In a consultation paper, the markets regulator said the CTM mechanism makes option exercise procedures more complex for market participants and creates uncertainty for option sellers. Sebi added that most leading global commodity exchanges do not follow the CTM framework.
Currently, commodity options classify contracts into in-the-money (ITM), out-of-the-money (OTM) and close-to-the-money (CTM) categories. Sebi has proposed eliminating the CTM category entirely.

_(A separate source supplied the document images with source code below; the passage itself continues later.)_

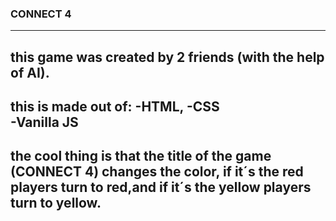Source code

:### CONNECT 4
---
this game was created by 2 friends (with the help of AI).
---
this is made out of:
-HTML, 
-CSS  
-Vanilla JS
---
the cool thing is that the title of the game (CONNECT 4) changes the color,
if it´s the red players turn to red,and if it´s the yellow players turn to yellow.
---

In commodity derivatives, CTM refers to option contracts where the strike price is very near the current spot price of the underlying commodity, typically used to manage high premiums. These options are highly liquid, often used as substitutes for at-the-money options, and are subjected to special margin requirements to manage risks associated with their proximity to the market price.
The proposal forms part of a broader exercise by Sebi to rationalize and consolidate derivatives regulations governing stock exchanges, clearing corporations and commodity derivative exchanges.
The regulator has proposed merging multiple chapters of existing master circulars, removing duplicate provisions and reorganizing fragmented rules into a single streamlined framework for exchange-traded derivatives. Among other proposals, Sebi plans to reduce compliance obligations for exchanges by allowing several disclosures and reports to shift entirely online.
For instance, exchanges may no longer need to disseminate daily derivatives transaction data through newspapers or media channels. Instead, disclosures can be published on exchange websites.
The regulator has also proposed reducing the mandatory frequency of product advisory committee (PAC) meetings for non-agricultural commodities from two meetings annually to one meeting a year, bringing it in line with the norms for agri commodities PAC.
Exchanges may be allowed greater flexibility in constituting PACs where certain stakeholders, such as warehouse operators, farmer-producer organisations or MSMEs, are not relevant or available for specific commodity contracts.
Sebi has also proposed removing the requirement for exchanges to inform the regulator when imposing tighter position limits than those prescribed under existing rules. The move is intended to give exchanges faster operational flexibility in responding to market risks.
The markets regulator has invited public comments on the draft paper until 4 June.